Merge Gateway Prometheus Virtual Host metrics random assigned wrong with multiple listeners #3305

owenhaynes · 2024-04-29T17:38:35Z

Description:
Prometheus Virtual Host metrics are being assigned wrongly having cases where the wrong host is being attached to the wrong vhost.

I am not sure what the correct behaviour is in some cases we just get metrics like envoy_vhost_vcluster_upstream_rq_retry and in the current case we get vhost.<virtual host name>.vcluster.<virtual cluster name> which is what the envoy docs say but with the wrong virtual host name attached to the wrong virtual host cluster.
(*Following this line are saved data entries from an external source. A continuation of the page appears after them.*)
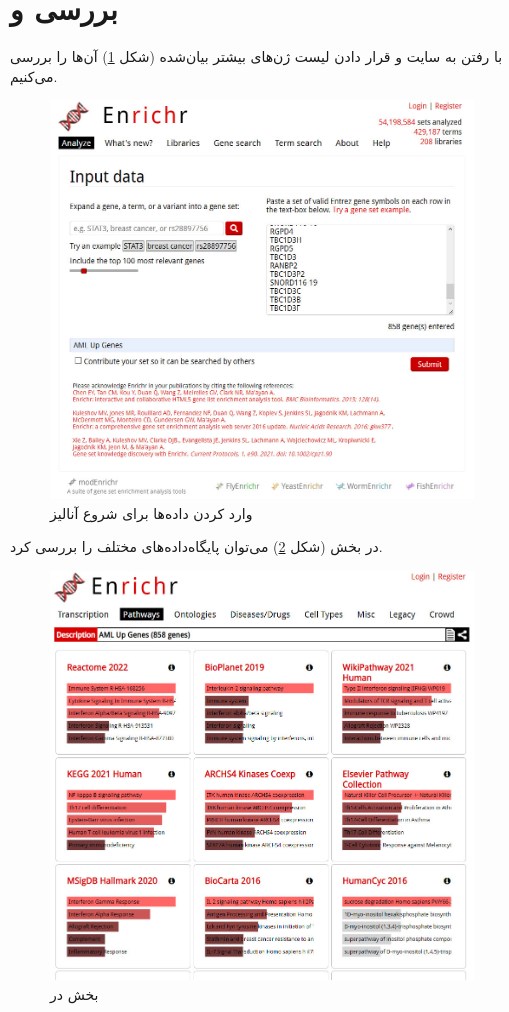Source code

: \documentclass{article}
\begin{document}
\section{بررسی  و }
با رفتن به سایت \href{https://maayanlab.cloud/Enrichr/}{} و قرار دادن لیست ژن‌های بیشتر بیان‌شده (شکل \ref{fig:enrichr}) آن‌‌ها را بررسی می‌کنیم.
\begin{figure}[h!]
	\centering
	\includegraphics[width=0.5\columnwidth]{figs/enrichr.jpg}
	\caption{وارد کردن داده‌ها برای شروع آنالیز}
	\label{fig:enrichr}
\end{figure}

در بخش  (شکل \ref{fig:enrichr-pathways}) می‌توان پایگاه‌داده‌های  مختلف را بررسی کرد.
\begin{figure}[h!]
	\centering
	\includegraphics[width=0.5\columnwidth]{figs/enrichr-pathways.jpg}
	\caption{بخش  در }
	\label{fig:enrichr-pathways}
\end{figure}
\end{document}
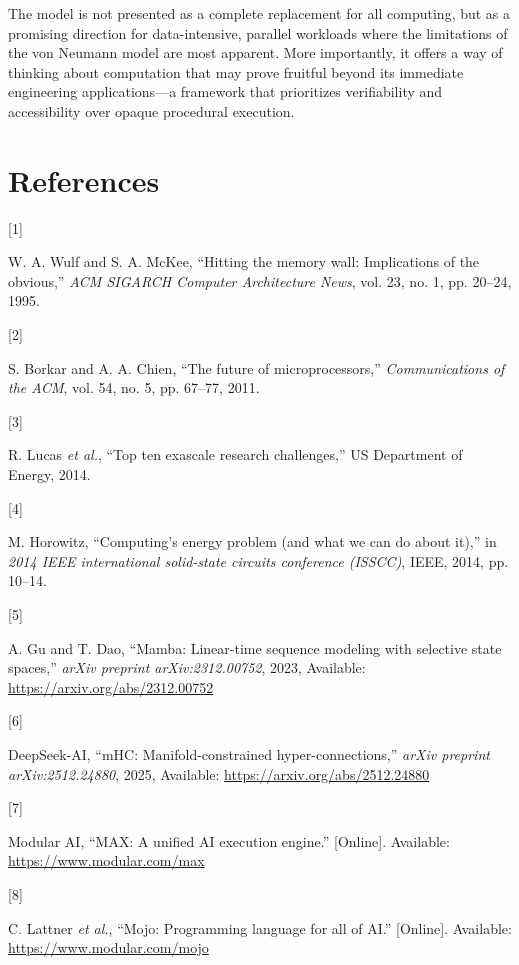 \documentclass[
  a4paper,
  DIV=11,
  numbers=noendperiod]{scrartcl}
\newlength{\cslhangindent}
\newlength{\csllabelwidth}
\newenvironment{CSLReferences}[2] %
 {\begin{list}{}{%
  \setlength{\itemindent}{0pt}
  \setlength{\leftmargin}{0pt}
  \setlength{\parsep}{0pt}
  \ifodd #1
   \setlength{\leftmargin}{\cslhangindent}
   \setlength{\itemindent}{-1\cslhangindent}
  \fi
  \setlength{\itemsep}{#2\baselineskip}}}
 {\end{list}}
\newcommand{\CSLLeftMargin}[1]{\parbox[t]{\csllabelwidth}{\strut#1\strut}}
\newcommand{\CSLRightInline}[1]{\parbox[t]{\linewidth - \csllabelwidth}{\strut#1\strut}}
\begin{document}
The model is not presented as a complete replacement for all computing,
but as a promising direction for data-intensive, parallel workloads
where the limitations of the von Neumann model are most apparent. More
importantly, it offers a way of thinking about computation that may
prove fruitful beyond its immediate engineering applications---a
framework that prioritizes verifiability and accessibility over opaque
procedural execution.

\section*{References}\label{references}

\label{refs}
\begin{CSLReferences}{0}{0}
\CSLLeftMargin{{[}1{]} }%
\CSLRightInline{W. A. Wulf and S. A. McKee, {``Hitting the memory wall:
Implications of the obvious,''} \emph{ACM SIGARCH Computer Architecture
News}, vol. 23, no. 1, pp. 20--24, 1995.}

\CSLLeftMargin{{[}2{]} }%
\CSLRightInline{S. Borkar and A. A. Chien, {``The future of
microprocessors,''} \emph{Communications of the ACM}, vol. 54, no. 5,
pp. 67--77, 2011.}

\CSLLeftMargin{{[}3{]} }%
\CSLRightInline{R. Lucas \emph{et al.}, {``Top ten exascale research
challenges,''} US Department of Energy, 2014.}

\CSLLeftMargin{{[}4{]} }%
\CSLRightInline{M. Horowitz, {``Computing's energy problem (and what we
can do about it),''} in \emph{2014 IEEE international solid-state
circuits conference (ISSCC)}, IEEE, 2014, pp. 10--14.}

\CSLLeftMargin{{[}5{]} }%
\CSLRightInline{A. Gu and T. Dao, {``Mamba: Linear-time sequence
modeling with selective state spaces,''} \emph{arXiv preprint
arXiv:2312.00752}, 2023, Available:
\url{https://arxiv.org/abs/2312.00752}}

\CSLLeftMargin{{[}6{]} }%
\CSLRightInline{DeepSeek-AI, {``mHC: Manifold-constrained
hyper-connections,''} \emph{arXiv preprint arXiv:2512.24880}, 2025,
Available: \url{https://arxiv.org/abs/2512.24880}}

\CSLLeftMargin{{[}7{]} }%
\CSLRightInline{Modular AI, {``MAX: A unified AI execution engine.''}
{[}Online{]}. Available: \url{https://www.modular.com/max}}

\CSLLeftMargin{{[}8{]} }%
\CSLRightInline{C. Lattner \emph{et al.}, {``Mojo: Programming language
for all of AI.''} {[}Online{]}. Available:
\url{https://www.modular.com/mojo}}

\end{CSLReferences}
\end{document}
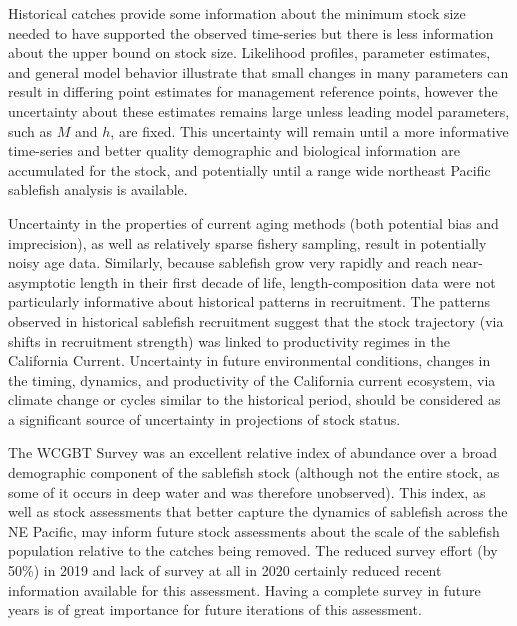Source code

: \documentclass[11pt,
  english,
  a4paper,
]{article}
\begin{document}
\leavevmode\tagmcend\tagstructend\par


Historical catches provide some information about the minimum stock size needed to have supported the observed time-series but there is less information about the upper bound on stock size. Likelihood profiles, parameter estimates, and general model behavior illustrate that small changes in many parameters can result in differing point estimates for management reference points, however the uncertainty about these estimates remains large unless leading model parameters, such as {\(M\)\leavevmode\tagmcend\tagstructend} and {\(h\)\leavevmode\tagmcend\tagstructend}, are fixed. This uncertainty will remain until a more informative time-series and better quality demographic and biological information are accumulated for the stock, and potentially until a range wide northeast Pacific sablefish analysis is available.

\leavevmode\tagmcend\tagstructend\par


Uncertainty in the properties of current aging methods (both potential bias and imprecision), as well as relatively sparse fishery sampling, result in potentially noisy age data. Similarly, because sablefish grow very rapidly and reach near-asymptotic length in their first decade of life, length-composition data were not particularly informative about historical patterns in recruitment. The patterns observed in historical sablefish recruitment suggest that the stock trajectory (via shifts in recruitment strength) was linked to productivity regimes in the California Current. Uncertainty in future environmental conditions, changes in the timing, dynamics, and productivity of the California current ecosystem, via climate change or cycles similar to the historical period, should be considered as a significant source of uncertainty in projections of stock status.

\leavevmode\tagmcend\tagstructend\par


The WCGBT Survey was an excellent relative index of abundance over a broad demographic component of the sablefish stock (although not the entire stock, as some of it occurs in deep water and was therefore unobserved). This index, as well as stock assessments that better capture the dynamics of sablefish across the NE Pacific, may inform future stock assessments about the scale of the sablefish population relative to the catches being removed. The reduced survey effort (by 50\%) in 2019 and lack of survey at all in 2020 certainly reduced recent information available for this assessment. Having a complete survey in future years is of great importance for future iterations of this assessment.
\end{document}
A. The envoy_vhost_vcluster_upstream_rq_retry metrics that get emitted do have labels for envoy_virtual_cluster and envoy_virtual_host

B. vhost.<virtual host name>.vcluster.<virtual cluster name> only have the envoy_virtual_host label attached and no cluster label.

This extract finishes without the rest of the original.